第31話 女装標準化システム完成
朝の2年A組。いつものような平穏な朝だった。
生徒たちが三々五々と登校してくる中、月美と田島が何気ない会話をしていた。
「昨日のテスト、どうだった?」
「まあまあかな。数学の最後の問題がちょっと……」
そんな時、教室に美しい女子生徒が入ってきた。
佐藤が美少女を目に、月美をちらっと見て首をかしげる。
「え? 誰あの女子? 月美ここにいるし……」
田島も目を細めて見つめる。
「めっちゃ可愛くない?」
その美少女は、制服を綺麗に着こなし、髪型も完璧にセットされている。教室に入ってくると、クラス全員の注目を集めた。
「おはよう」
その声と共に、クラス全員が凍り付いた。
「うわああああ!美原!?」
教室が一瞬にして騒然となる。
「美原がこんなに可愛くなるなんて!」
「完全に女子じゃん。美原化けたなぁ!」
クラスメート全員が美原を取り囲んで質問攻めにしている中、美原は少し照れくさそうに微笑んだ。
◆
時は遡る。
美月家での美桜女装合宿を終えて帰宅した美原だったが、鏡の前で自分を見つめながら思った。
「まだ完璧じゃない……」
合宿で美桜から教わったことは確かに大きかった。だが、美原は自分の技術に満足していなかった。
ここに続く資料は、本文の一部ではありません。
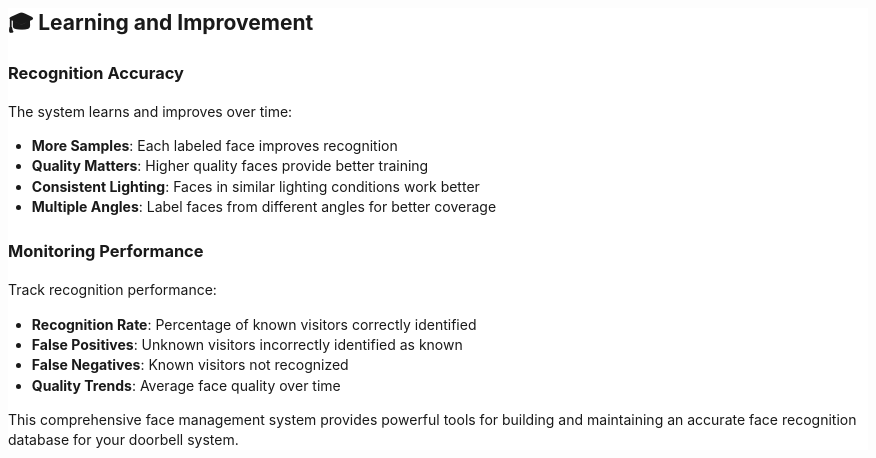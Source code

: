 ## 🎓 Learning and Improvement

### Recognition Accuracy
The system learns and improves over time:
- **More Samples**: Each labeled face improves recognition
- **Quality Matters**: Higher quality faces provide better training
- **Consistent Lighting**: Faces in similar lighting conditions work better
- **Multiple Angles**: Label faces from different angles for better coverage

### Monitoring Performance
Track recognition performance:
- **Recognition Rate**: Percentage of known visitors correctly identified
- **False Positives**: Unknown visitors incorrectly identified as known
- **False Negatives**: Known visitors not recognized
- **Quality Trends**: Average face quality over time

This comprehensive face management system provides powerful tools for building and maintaining an accurate face recognition database for your doorbell system.
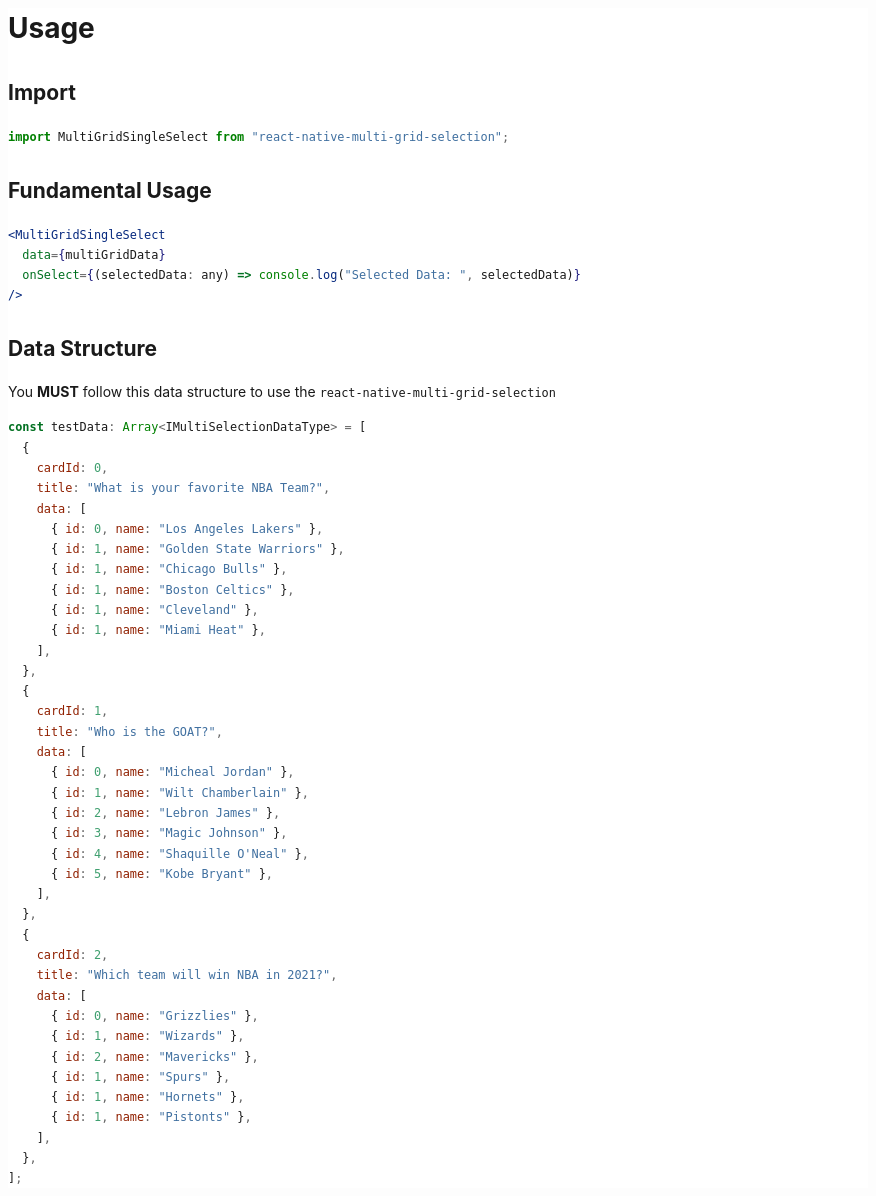 # Usage

## Import

```jsx
import MultiGridSingleSelect from "react-native-multi-grid-selection";
```

## Fundamental Usage

```jsx
<MultiGridSingleSelect
  data={multiGridData}
  onSelect={(selectedData: any) => console.log("Selected Data: ", selectedData)}
/>
```

## Data Structure

You **MUST** follow this data structure to use the `react-native-multi-grid-selection`

```js
const testData: Array<IMultiSelectionDataType> = [
  {
    cardId: 0,
    title: "What is your favorite NBA Team?",
    data: [
      { id: 0, name: "Los Angeles Lakers" },
      { id: 1, name: "Golden State Warriors" },
      { id: 1, name: "Chicago Bulls" },
      { id: 1, name: "Boston Celtics" },
      { id: 1, name: "Cleveland" },
      { id: 1, name: "Miami Heat" },
    ],
  },
  {
    cardId: 1,
    title: "Who is the GOAT?",
    data: [
      { id: 0, name: "Micheal Jordan" },
      { id: 1, name: "Wilt Chamberlain" },
      { id: 2, name: "Lebron James" },
      { id: 3, name: "Magic Johnson" },
      { id: 4, name: "Shaquille O'Neal" },
      { id: 5, name: "Kobe Bryant" },
    ],
  },
  {
    cardId: 2,
    title: "Which team will win NBA in 2021?",
    data: [
      { id: 0, name: "Grizzlies" },
      { id: 1, name: "Wizards" },
      { id: 2, name: "Mavericks" },
      { id: 1, name: "Spurs" },
      { id: 1, name: "Hornets" },
      { id: 1, name: "Pistonts" },
    ],
  },
];
```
自宅に戻ってからも、毎日鏡の前で練習を続けた。歩き方、座り方、仕草の一つ一つを何度も繰り返す。少しでも違和感があれば、やり直す。その繰り返しだった。
土日になると、美月家を訪れて美桜にアドバイスを求めた。
「美原くん、練習成果を見せてちょうだい」
美桜の前で、一週間の練習成果を披露する。歩く、座る、立ち上がる、髪を触る。
美桜は厳しい目で美原を観察していた。
「ここがまだ甘いわね」
美原の歩き方を指摘する。
「大股すぎる。もっと歩幅を小さく、重心を上に保って」
「はい……」
「それと、座る時。膝をもっと内側に」
「こうですか?」
「もう少し自然に。意識しすぎると逆に不自然になるのよ」
美桜の厳しい指導を受けながら、美原は自分の成長過程を詳細に記録していた。
ノートには、びっしりとメモが書き込まれている。「歩幅:自分の足のサイズの1.5倍以内」「座る時:膝の角度は90度を意識」「髪を触る:指先は優しく、力を入れない」。
つまずきやすいポイントとその対策法。美桜の指導内容を体系化し、重要ポイントを要素整理していく。それらを「誰でもできる」基礎マニュアルへと昇華させていく作業だった。
ある日、美桜が厳しい表情で言った。
「美原くん、人に教えるなら、自分が完璧じゃないとダメよ」
「はい……まだまだ頑張ります」
美原はその言葉を胸に、さらに練習に励んだ。平日の夜も、週末も、休む暇なく練習を続けた。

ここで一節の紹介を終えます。